Take each line in the entries below that holds "number" and show it.

———

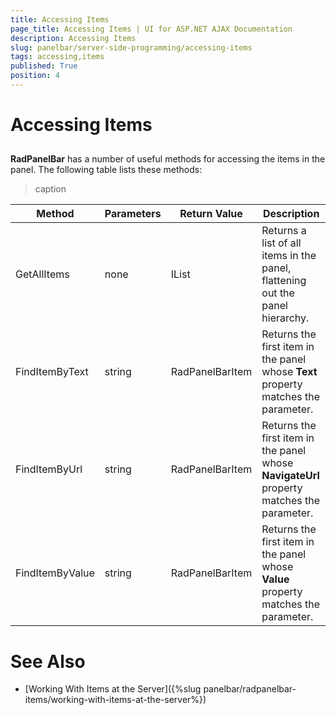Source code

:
 ```yaml
---
title: Accessing Items
page_title: Accessing Items | UI for ASP.NET AJAX Documentation
description: Accessing Items
slug: panelbar/server-side-programming/accessing-items
tags: accessing,items
published: True
position: 4
---
```


# Accessing Items



## 

__RadPanelBar__ has a number of useful methods for accessing the items in the panel. The following table lists these methods:


>caption  

|  __Method__  |  __Parameters__  |  __Return Value__  |  __Description__  |
| ------ | ------ | ------ | ------ |
|GetAllItems|none|IList<RadPanelBarItem>|Returns a list of all items in the panel, flattening out the panel hierarchy.|
|FindItemByText|string|RadPanelBarItem|Returns the first item in the panel whose __Text__ property matches the parameter.|
|FindItemByUrl|string|RadPanelBarItem|Returns the first item in the panel whose __NavigateUrl__ property matches the parameter.|
|FindItemByValue|string|RadPanelBarItem|Returns the first item in the panel whose __Value__ property matches the parameter.|

# See Also

 * [Working With Items at the Server]({%slug panelbar/radpanelbar-items/working-with-items-at-the-server%})
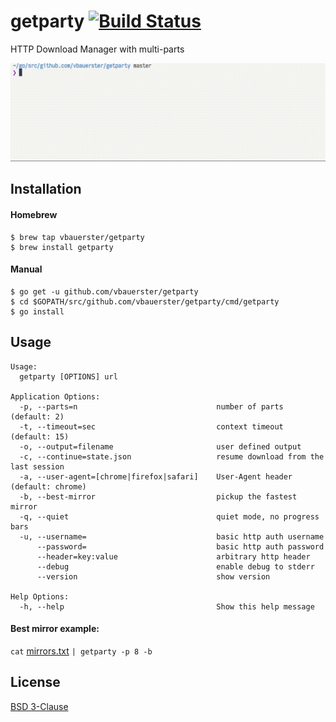 # getparty [![Build Status](https://travis-ci.org/vbauerster/getparty.svg?branch=master)](https://travis-ci.org/vbauerster/getparty)

HTTP Download Manager with multi-parts

![showcase](showcase.gif)

## Installation
#### Homebrew
```
$ brew tap vbauerster/getparty
$ brew install getparty
```
#### Manual
```
$ go get -u github.com/vbauerster/getparty
$ cd $GOPATH/src/github.com/vbauerster/getparty/cmd/getparty
$ go install
```

## Usage
```
Usage:
  getparty [OPTIONS] url

Application Options:
  -p, --parts=n                               number of parts (default: 2)
  -t, --timeout=sec                           context timeout (default: 15)
  -o, --output=filename                       user defined output
  -c, --continue=state.json                   resume download from the last session
  -a, --user-agent=[chrome|firefox|safari]    User-Agent header (default: chrome)
  -b, --best-mirror                           pickup the fastest mirror
  -q, --quiet                                 quiet mode, no progress bars
  -u, --username=                             basic http auth username
      --password=                             basic http auth password
      --header=key:value                      arbitrary http header
      --debug                                 enable debug to stderr
      --version                               show version

Help Options:
  -h, --help                                  Show this help message
```

#### Best mirror example:
`cat` [mirrors.txt](https://github.com/vbauerster/getparty/blob/master/mirrors.txt) `| getparty -p 8 -b`

## License
[BSD 3-Clause](https://opensource.org/licenses/BSD-3-Clause)
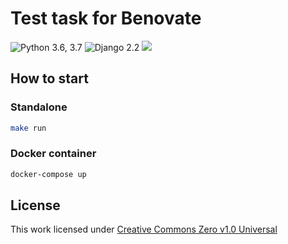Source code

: # Test task for Benovate

![Python 3.6, 3.7](https://img.shields.io/badge/python-3.6,&nbsp;3.7-green.svg?style=flat) ![Django 2.2](https://img.shields.io/badge/django-2.2-green.svg?style=flat) [![](https://travis-ci.org/osminogin/benovate-test-case.svg?branch=master)](https://travis-ci.org/osminogin/benovate-test-case)

## How to start

### Standalone

```bash
make run
```

### Docker container

```bash
docker-compose up
```

## License

This work licensed under [Creative Commons Zero v1.0 Universal](https://raw.githubusercontent.com/osminogin/benovate-test-case/master/LICENSE)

———

- Written answer -
__RadPanelBar__ has a number of useful methods for accessing the items in the panel. The following table lists these methods:
  -p, --parts=n                               number of parts (default: 2)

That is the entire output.